George Rouy is best known for his contorting figures that provoke the canvas boundary. His sensual paintings have a hazy, dream-like quality, that layer textures and shades of paint to depict ambivalent nude figures, genderless and unbounded, which blend classical posture and the silhouettes of clubbers. Rouy’s figures seemingly float, enclosed by opaque spaces that waver between darkness and light, an examination of contemporary crucibles of gender, fiction and technology.

Illustration

"Sometimes I start from a figure and it mutates into something else, into an abstract composition. I just go by my instincts. If I feel like adding a face or an eye or hands, I go with that," – Uman. The artist paints richly-hued worlds replete with gesture, geometry and the sublime.
The artist’s visual vocabulary reflects her life and expansive cross-cultural experiences. Her influences abound from memories of East African childhood, a rigorous education in traditional calligraphy and a fascination with kaleidoscopic colour and design.

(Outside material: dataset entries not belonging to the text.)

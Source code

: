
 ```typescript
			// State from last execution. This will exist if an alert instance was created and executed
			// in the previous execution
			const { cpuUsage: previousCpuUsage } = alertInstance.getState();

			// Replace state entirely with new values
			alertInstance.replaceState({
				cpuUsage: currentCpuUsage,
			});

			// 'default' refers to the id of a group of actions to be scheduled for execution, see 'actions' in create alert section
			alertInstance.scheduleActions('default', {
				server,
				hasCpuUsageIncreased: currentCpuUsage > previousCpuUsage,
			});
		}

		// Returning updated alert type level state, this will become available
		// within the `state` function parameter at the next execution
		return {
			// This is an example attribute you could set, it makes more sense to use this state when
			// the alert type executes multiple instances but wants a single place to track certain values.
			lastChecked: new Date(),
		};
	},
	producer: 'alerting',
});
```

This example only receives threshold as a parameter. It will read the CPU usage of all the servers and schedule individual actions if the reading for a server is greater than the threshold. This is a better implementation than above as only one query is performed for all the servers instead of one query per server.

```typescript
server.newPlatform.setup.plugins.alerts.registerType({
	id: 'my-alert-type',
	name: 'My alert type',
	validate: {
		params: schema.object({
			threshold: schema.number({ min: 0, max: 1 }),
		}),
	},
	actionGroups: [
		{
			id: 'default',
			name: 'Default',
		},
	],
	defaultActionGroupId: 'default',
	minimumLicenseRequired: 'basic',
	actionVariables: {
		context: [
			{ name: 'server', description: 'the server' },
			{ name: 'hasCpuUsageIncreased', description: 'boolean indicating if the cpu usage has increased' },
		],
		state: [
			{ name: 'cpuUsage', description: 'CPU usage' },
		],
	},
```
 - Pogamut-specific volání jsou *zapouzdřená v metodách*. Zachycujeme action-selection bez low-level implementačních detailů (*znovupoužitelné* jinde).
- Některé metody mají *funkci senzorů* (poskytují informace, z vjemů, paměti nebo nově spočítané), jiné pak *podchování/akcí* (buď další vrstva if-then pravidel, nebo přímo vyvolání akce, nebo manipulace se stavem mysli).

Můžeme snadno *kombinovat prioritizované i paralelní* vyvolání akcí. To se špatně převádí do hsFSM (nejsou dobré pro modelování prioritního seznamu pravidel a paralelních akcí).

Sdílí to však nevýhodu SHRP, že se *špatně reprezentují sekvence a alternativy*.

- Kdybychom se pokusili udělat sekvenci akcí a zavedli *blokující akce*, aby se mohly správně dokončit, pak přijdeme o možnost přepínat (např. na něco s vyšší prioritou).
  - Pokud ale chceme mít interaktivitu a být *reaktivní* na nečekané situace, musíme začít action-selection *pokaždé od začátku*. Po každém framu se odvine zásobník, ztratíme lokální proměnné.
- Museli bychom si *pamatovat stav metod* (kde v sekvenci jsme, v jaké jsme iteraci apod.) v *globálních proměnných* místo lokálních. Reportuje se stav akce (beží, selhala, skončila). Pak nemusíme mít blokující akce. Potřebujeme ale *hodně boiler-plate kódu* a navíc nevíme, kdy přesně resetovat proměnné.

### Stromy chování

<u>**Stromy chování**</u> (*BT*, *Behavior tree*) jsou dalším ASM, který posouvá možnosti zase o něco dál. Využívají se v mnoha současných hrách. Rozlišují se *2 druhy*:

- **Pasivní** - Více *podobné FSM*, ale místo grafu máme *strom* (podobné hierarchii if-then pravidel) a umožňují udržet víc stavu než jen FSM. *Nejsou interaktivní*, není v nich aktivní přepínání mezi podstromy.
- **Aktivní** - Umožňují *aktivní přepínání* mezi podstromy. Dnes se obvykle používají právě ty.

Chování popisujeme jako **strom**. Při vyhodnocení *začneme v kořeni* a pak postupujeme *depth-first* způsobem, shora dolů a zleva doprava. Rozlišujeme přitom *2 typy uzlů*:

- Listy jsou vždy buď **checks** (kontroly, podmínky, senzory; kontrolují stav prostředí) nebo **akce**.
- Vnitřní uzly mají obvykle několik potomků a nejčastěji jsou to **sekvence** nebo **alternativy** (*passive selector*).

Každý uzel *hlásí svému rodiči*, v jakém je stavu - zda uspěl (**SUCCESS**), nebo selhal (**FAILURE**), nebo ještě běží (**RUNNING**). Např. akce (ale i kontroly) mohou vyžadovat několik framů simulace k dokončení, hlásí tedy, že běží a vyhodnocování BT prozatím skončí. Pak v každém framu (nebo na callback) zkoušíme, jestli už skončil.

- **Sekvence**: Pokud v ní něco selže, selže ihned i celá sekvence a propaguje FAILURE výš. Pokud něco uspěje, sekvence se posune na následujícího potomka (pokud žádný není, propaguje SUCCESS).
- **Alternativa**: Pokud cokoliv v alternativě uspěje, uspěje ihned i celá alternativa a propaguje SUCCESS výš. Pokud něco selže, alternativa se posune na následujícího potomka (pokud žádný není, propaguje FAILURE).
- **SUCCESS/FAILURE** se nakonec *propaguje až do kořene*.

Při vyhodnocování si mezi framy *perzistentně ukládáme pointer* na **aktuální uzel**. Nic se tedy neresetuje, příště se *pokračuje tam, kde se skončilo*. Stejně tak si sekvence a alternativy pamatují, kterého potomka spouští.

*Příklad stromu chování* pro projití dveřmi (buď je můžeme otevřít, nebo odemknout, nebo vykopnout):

Art history meets Lego again in Ai Weiwei's “Therese Dreaming”, which revisits an artwork by Balthus, created in 1938, through LEGO bricks, a playful, readily accessible medium. Ai Weiwei has been working with Lego since 2014, using the medium to replicate Old Master works and “tell a story between something very valuable, historical and something very capitalistic and contemporary”.
There are also, as always with Ai Weiwei, a few alterations that differ his artwork from the one by Balthus. Worth noting, back in 2017 Balthus’ artwork met controversy when it was targeted by an online petition for “romanticizing the sexualization of a child”, and the Met was alleged of “supporting voyeurism and the objectification of children”.

Throughout his photography, video, sculpture, and writing, Trevor Paglen investigates mass surveillance, the military industrial complex, and clandestine forces that shape contemporary society.
Conceptually, Paglen is interested in rendering the invisible visible and in blurring the lines between art, science, and investigative journalism. The artist reinterprets the tradition of American landscape photography as he captures technological intrusions — such as military installations, drones, and spy satellites — into the environment.